Arc Forumnew | comments | leaders | submitlogin
Building generics in arc
3 points by akkartik 5091 days ago | 6 comments
Here's how iso looked in arc3:

  (def iso (x y)
    (or (is x y)
        (and (acons x)
             (acons y)
             (iso (car x) (car y))
             (iso (cdr x) (cdr y)))))
A few months ago I extended it to support tables:

  (def iso (x y)
    (or (is x y)
        (and (acons x)
             (acons y)
             (iso (car x) (car y))
             (iso (cdr x) (cdr y)))
        (and (isa x 'table)
             (isa y 'table)
             (iso (len:keys x) (len:keys y))
             (all
               (fn(pair)
                 (let (k v) pair
                   (iso y.k v)))
               tablist.x))))
But that's hacky. The next time I wanted to add a new type I decided to face arc's hacky lack of primitive support for queues, etc. What I want is to break that body for iso up between a core in defgeneric, and a type-specific body in defmethod that is stored in a vtable. Something like this:

  (= vtables* (table))
  (def iso(x y)
    (or (is x y)
        (and (is type.x type.y)
             (if acons.x
               (and (iso car.x car.y)
                    (iso cdr.x cdr.y))
               (aif (vtables*!iso type.x)
                  (it x y)
                  (let p (pickles* type.x)
                    (iso p.x p.y))))))
Now we can extend a generic either with a method in vtables, or with a transformer function in pickles.

But how do we divide up that body between what's common across all generic functions, and what's unique to iso's body?

Ah, reordering helps:

  (def iso(x y)
    (aif (vtables*!iso type.x)
      (it x y)
      (aif (pickles* type.x)
        (iso it.x it.y)
        (or (is x y)
            (and acons.x
                 acons.y
                 (iso car.x car.y)
                 (iso cdr.x cdr.y))))))
Now I can write the iso-specific parts in the lower half as:

  (defgeneric iso(x y)
    (or (is x y)
        (and (acons x)
             (acons y)
             (iso car.x car.y)
             (iso cdr.x cdr.y))))
Which is identical to the original iso!

Now the common part is at the top. So far it's using iso's args, and different generics could have different args. Make it independent, dispatching on just the type of the first arg:

  (def iso args
    (aif (vtables*!iso (type car.args))
      (apply it args)
      (aif (pickles* (type car.args)
        (apply iso (map it args))
        (let (x y) args
          (or (is x y)
              (and acons.x
                   acons.y
                   (iso car.x car.y)
                   (iso cdr.x cdr.y))))))
Now we're ready to implement defgeneric using vtables.

  (= vtables* (table))
  (mac defgeneric(name args . body)
    `(def ,name allargs
      (aif (aand (vtables* ',name) (it (type car.allargs)))
        (apply it allargs)
        (aif (pickles* (type car.allargs))
          (apply ,name (map it allargs))
          (let ,args allargs
            ,@body)))))
Adding to the vtable for tables:

  (= vtables*!iso!table
     (fn(x y)
       (and (isa x 'table)
            (isa y 'table)
            (is (len keys.x) (len keys.y))
            (all
              (fn(pair)
                (let (k v) pair
                  (iso y.k v)))
              tablist.x))))
The key assumption is that each defmethod can handle args of any type without raising errors or crashing. Hence the redundant check that x is a table.

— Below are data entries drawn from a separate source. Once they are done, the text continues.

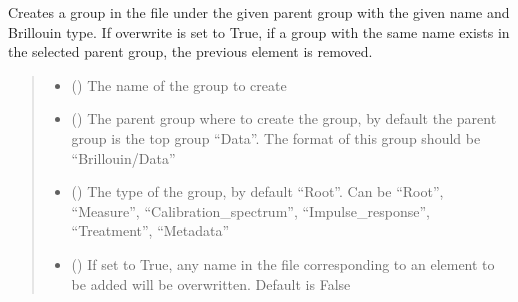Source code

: \documentclass[letterpaper,10pt,english]{sphinxmanual}
\begin{document}
\begin{fulllineitems}
\begin{fulllineitems}
\label{\detokenize{_autosummary/HDF5_BLS.wrapper:HDF5_BLS.wrapper.Wrapper.create_group}}
\pysigstartsignatures
\pysiglinewithargsret
{}
{\sphinxparamcomma {}\sphinxparamcomma {}\sphinxparamcomma {}}
{}
\pysigstopsignatures
\sphinxAtStartPar
Creates a group in the file under the given parent group with the given name and Brillouin type. If overwrite is set to True, if a group with the same name exists in the selected parent group, the previous element is removed.
\begin{quote}\begin{description}
\begin{itemize}
\item {} 
\sphinxAtStartPar
{} () \textendash{} The name of the group to create

\item {} 
\sphinxAtStartPar
{} (\sphinxstyleliteralemphasis{\sphinxupquote{, }}) \textendash{} The parent group where to create the group, by default the parent group is the top group “Data”. The format of this group should be “Brillouin/Data”

\item {} 
\sphinxAtStartPar
{} (\sphinxstyleliteralemphasis{\sphinxupquote{, }}) \textendash{} The type of the group, by default “Root”. Can be “Root”, “Measure”, “Calibration\_spectrum”, “Impulse\_response”, “Treatment”, “Metadata”

\item {} 
\sphinxAtStartPar
{} (\sphinxstyleliteralemphasis{\sphinxupquote{, }}) \textendash{} If set to True, any name in the file corresponding to an element to be added will be overwritten. Default is False


\end{itemize}
\end{description}
\end{quote}
\end{fulllineitems}
\end{fulllineitems}
\end{document}
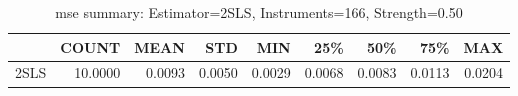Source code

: \begin{table}[ht]
\centering
\caption{mse summary: Estimator=2SLS, Instruments=166, Strength=0.50}
\begin{tabular}{lrrrrrrrr}
\toprule
 & COUNT & MEAN & STD & MIN & 25\% & 50\% & 75\% & MAX \\
\midrule
2SLS & 10.0000 & 0.0093 & 0.0050 & 0.0029 & 0.0068 & 0.0083 & 0.0113 & 0.0204 \\
\bottomrule
\end{tabular}
\end{table}
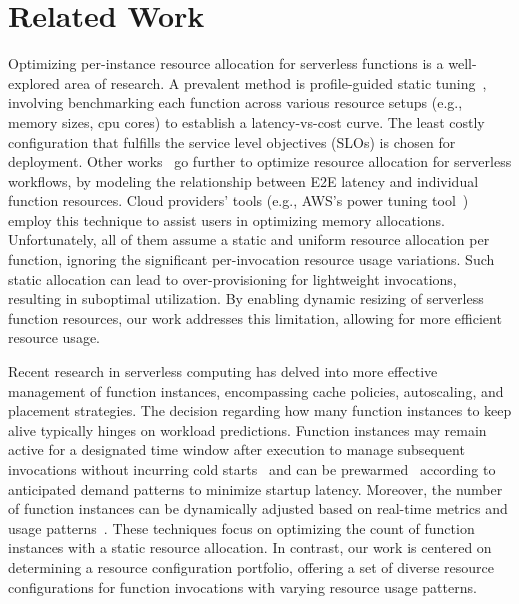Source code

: \section{Related Work}
\label{sec:related}

Optimizing per-instance resource allocation for serverless functions is a
well-explored area of research. A prevalent method is profile-guided static
tuning~\cite{wang2018peeking, shahrad2020serverless},
involving benchmarking each function across various resource setups
(e.g., memory sizes, cpu cores) to establish a latency-vs-cost curve. The least costly
configuration that fulfills the service level objectives (SLOs) is chosen
for deployment.
Other works~\cite{pu2019shuffling, JinZXZHLJ23, zhang2024jolteon, ZhangTKCS21, ORION_MahgoubYSECB22,AQUATOPE_ZhouZD23}
go further to optimize resource allocation for serverless workflows,
by modeling the relationship between E2E latency and individual function resources.
Cloud providers’ tools (e.g., AWS’s power tuning tool~\cite{aws_lambda_power_tuning})
employ this technique to assist users in optimizing memory allocations.
Unfortunately, all of them assume a static and uniform resource allocation per function,
ignoring the significant per-invocation resource usage variations.
Such static allocation can lead to over-provisioning for lightweight invocations,
resulting in suboptimal utilization.
By enabling dynamic resizing of serverless function resources, our work
addresses this limitation, allowing for more efficient resource usage.


Recent research in serverless computing has delved into more effective management of function instances,
encompassing cache policies, autoscaling, and placement strategies.
The decision regarding how many function instances to keep alive typically hinges on workload predictions.
Function instances may remain active for a designated time window after execution to manage subsequent invocations
without incurring cold starts~\cite{ASPLOS21:FaaSCache} and can be prewarmed~\cite{ORION_MahgoubYSECB22}
according to anticipated demand patterns to minimize startup latency.
Moreover, the number of function instances can be dynamically adjusted based on real-time metrics and usage patterns~\cite{ORION_MahgoubYSECB22, aws_scaling_window, aws_scaling_eq, knative_scaling, AQUATOPE_ZhouZD23}.
These techniques focus on optimizing the count of function instances with a static resource allocation.
In contrast, our work is centered on determining a resource configuration portfolio,
offering a set of diverse resource configurations for function invocations
with varying resource usage patterns.

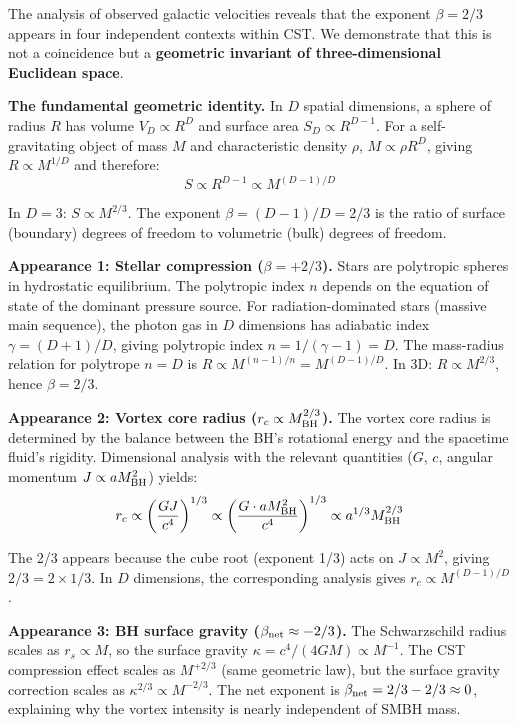 \documentclass[11pt,a4paper]{article}
\begin{document}
The analysis of observed galactic velocities reveals that the exponent $\beta = 2/3$ appears in four independent contexts within CST. We demonstrate that this is not a coincidence but a \textbf{geometric invariant of three-dimensional Euclidean space}.

\textbf{The fundamental geometric identity.} In $D$ spatial dimensions, a sphere of radius $R$ has volume $V_D \propto R^D$ and surface area $S_D \propto R^{D-1}$. For a self-gravitating object of mass $M$ and characteristic density $\rho$, $M \propto \rho R^D$, giving $R \propto M^{1/D}$ and therefore:
\begin{equation}
S \propto R^{D-1} \propto M^{(D-1)/D}
\end{equation}

In $D = 3$: $S \propto M^{2/3}$. The exponent $\beta = (D-1)/D = 2/3$ is the ratio of surface (boundary) degrees of freedom to volumetric (bulk) degrees of freedom.

\textbf{Appearance 1: Stellar compression ($\beta = +2/3$).} Stars are polytropic spheres in hydrostatic equilibrium. The polytropic index $n$ depends on the equation of state of the dominant pressure source. For radiation-dominated stars (massive main sequence), the photon gas in $D$ dimensions has adiabatic index $\gamma = (D+1)/D$, giving polytropic index $n = 1/(\gamma - 1) = D$. The mass-radius relation for polytrope $n = D$ is $R \propto M^{(n-1)/n} = M^{(D-1)/D}$. In 3D: $R \propto M^{2/3}$, hence $\beta = 2/3$.

\textbf{Appearance 2: Vortex core radius ($r_c \propto M_{\rm BH}^{2/3}$).} The vortex core radius is determined by the balance between the BH's rotational energy and the spacetime fluid's rigidity. Dimensional analysis with the relevant quantities ($G$, $c$, angular momentum $J \propto a M_{\rm BH}^2$) yields:
\begin{equation}
r_c \propto \left(\frac{G J}{c^4}\right)^{1/3} \propto \left(\frac{G \cdot a M_{\rm BH}^2}{c^4}\right)^{1/3} \propto a^{1/3} M_{\rm BH}^{2/3}
\end{equation}

The 2/3 appears because the cube root (exponent 1/3) acts on $J \propto M^2$, giving $2/3 = 2 \times 1/3$. In $D$ dimensions, the corresponding analysis gives $r_c \propto M^{(D-1)/D}$.

\textbf{Appearance 3: BH surface gravity ($\beta_{\rm net} \approx -2/3$).} The Schwarzschild radius scales as $r_s \propto M$, so the surface gravity $\kappa = c^4/(4GM) \propto M^{-1}$. The CST compression effect scales as $M^{+2/3}$ (same geometric law), but the surface gravity correction scales as $\kappa^{2/3} \propto M^{-2/3}$. The net exponent is $\beta_{\rm net} = 2/3 - 2/3 \approx 0$, explaining why the vortex intensity is nearly independent of SMBH mass.
\end{document}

With defmethod sugar that becomes:

  (defmethod iso table (x y)
    (and (isa x 'table)
         (isa y 'table)
         (is (len keys.x) (len keys.y))
         (all
           (fn(pair)
             (let (k v) pair
               (iso y.k v)))
           tablist.x)))
So defmethod translates to:

  (mac defmethod(name type args . body)
    `(= ((vtables* ',name) ',type)
        (fn ,args
          ,@body)))
Let's now try a second example: iso for queues, this time using pickle. Let's assume queues are now tagged as 'queue.

  (= pickles*!queue
     qlist)
Translated:

  (pickle queue qlist)
So the transform is:

  (mac pickle(type expr)
    `(= (pickles* ',type) ,expr))
Cool!

(One bug is that vtables for iso is not initialized anyplace. Exercise for the reader.)

---

How does this defgeneric compare with aw's extend (http://awwx.ws/extend0)?

Pro: defgeneric scales up to large numbers of extensions because of the hash-table lookup of vtables. extend however must string conditionals linearly, which is less efficient.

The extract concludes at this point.